If there is a criticism of “Face 2 Face,” it is the predictability of the concert set list. There are rarely surprises. Sitting across the stage from one another, John and Joel fire off an impressive, though well-worn, opening salvo of “Your Song,” “Just the Way You Are,” “Don’t Let the Sun Go Down on Me,” and “My Life.” At that point, Joel disappears backstage and Sir Elton and the lads, most of whom have been with him since the beginning, take over.
Name a hit by Elton John from the ‘70s and we heard it. Starting, as always, with “Funeral for a Friend,” John jumps immediately in to “Saturday Night.” His set list focuses on fan favorites: “Tiny Dancer,” “Levon,” “Goodbye Yellow Road,” “Daniel,” and a 10-minute extended version of “Rocket Man” that is always the highlight of his performance.
Elton John is a performer of few words. Rarely does he speak to the audience, preferring to focus on the music. But after each song, he leaps up from the piano and starts slashing the air with his index fingers, stoking the audience on. John is the only performer I’ve seen who will take time between songs to scribble autographs for the crowd. Nice touch. He does eleven songs before disappearing.
Within minutes, Billy Joel, looking his age, is racing through the opening standard “Angry Young Man” and then jumping to “Moving Out.” Joel is the wise guy who loves talking to the crowd. “I’m Billy’s old man,” he announces after the second song. “Billy couldn’t make it tonight, but it’s OK. I know all his old shit.”
Indeed he does. Joel offers up the set he has performed for years: “Allentown,” “We Didn’t Start the Fire,” “River of Dreams.” “Scenes from an Italian Restaurant,” “She’s Always a Woman,” and “Don’t Ask Me Why.” It seemed a little strange to watch the graying Joel swinging his hips to “It’s Still Rock and Roll to Me” – perhaps he should stay longer at the piano. The voice isn’t the same, but the passion remains. Few singers can work a crowd like Billy Joel.
And give credit to his band. Whereas Elton John’s mates pretty much stay in place, Joel’s musicians cover the stage from one end to the other, almost literally disappearing into the audience.

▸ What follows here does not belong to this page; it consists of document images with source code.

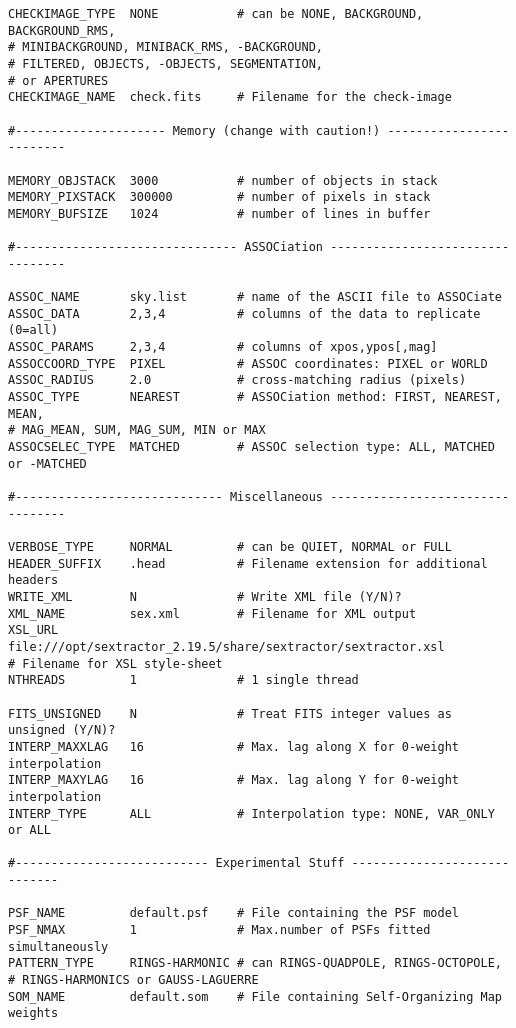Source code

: \documentclass[apj, revtex4]{emulateapj}
\begin{document}
\begin{verbatim}
CHECKIMAGE_TYPE  NONE           # can be NONE, BACKGROUND, BACKGROUND_RMS,
# MINIBACKGROUND, MINIBACK_RMS, -BACKGROUND,
# FILTERED, OBJECTS, -OBJECTS, SEGMENTATION,
# or APERTURES
CHECKIMAGE_NAME  check.fits     # Filename for the check-image

#--------------------- Memory (change with caution!) -------------------------

MEMORY_OBJSTACK  3000           # number of objects in stack
MEMORY_PIXSTACK  300000         # number of pixels in stack
MEMORY_BUFSIZE   1024           # number of lines in buffer

#------------------------------- ASSOCiation ---------------------------------

ASSOC_NAME       sky.list       # name of the ASCII file to ASSOCiate
ASSOC_DATA       2,3,4          # columns of the data to replicate (0=all)
ASSOC_PARAMS     2,3,4          # columns of xpos,ypos[,mag]
ASSOCCOORD_TYPE  PIXEL          # ASSOC coordinates: PIXEL or WORLD
ASSOC_RADIUS     2.0            # cross-matching radius (pixels)
ASSOC_TYPE       NEAREST        # ASSOCiation method: FIRST, NEAREST, MEAN,
# MAG_MEAN, SUM, MAG_SUM, MIN or MAX
ASSOCSELEC_TYPE  MATCHED        # ASSOC selection type: ALL, MATCHED or -MATCHED

#----------------------------- Miscellaneous ---------------------------------

VERBOSE_TYPE     NORMAL         # can be QUIET, NORMAL or FULL
HEADER_SUFFIX    .head          # Filename extension for additional headers
WRITE_XML        N              # Write XML file (Y/N)?
XML_NAME         sex.xml        # Filename for XML output
XSL_URL          file:///opt/sextractor_2.19.5/share/sextractor/sextractor.xsl
# Filename for XSL style-sheet
NTHREADS         1              # 1 single thread

FITS_UNSIGNED    N              # Treat FITS integer values as unsigned (Y/N)?
INTERP_MAXXLAG   16             # Max. lag along X for 0-weight interpolation
INTERP_MAXYLAG   16             # Max. lag along Y for 0-weight interpolation
INTERP_TYPE      ALL            # Interpolation type: NONE, VAR_ONLY or ALL

#--------------------------- Experimental Stuff -----------------------------

PSF_NAME         default.psf    # File containing the PSF model
PSF_NMAX         1              # Max.number of PSFs fitted simultaneously
PATTERN_TYPE     RINGS-HARMONIC # can RINGS-QUADPOLE, RINGS-OCTOPOLE,
# RINGS-HARMONICS or GAUSS-LAGUERRE
SOM_NAME         default.som    # File containing Self-Organizing Map weights
\end{verbatim}
\end{document}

Elton John puts his focus on the music; Billy Joel reaches out to the audience and connects.
Nearly two-and-a half hours later, the dynamic duo reunites on stage and the last few songs are the strongest in the set, including “Benny and the Jets,” and “Uptown Girl.” I miss the Beatles medley that was in the Anaheim show last March, but closing numbers “Candle in the Wind,” plus a few bars of “Do You Know the Way to San Jose?,” before a final sing-along of “Piano Man.” make for a pretty powerful ending.
11:05. Lights up. Three hours and twenty minutes. 32 songs. Well worth the wait. Well worth the drive.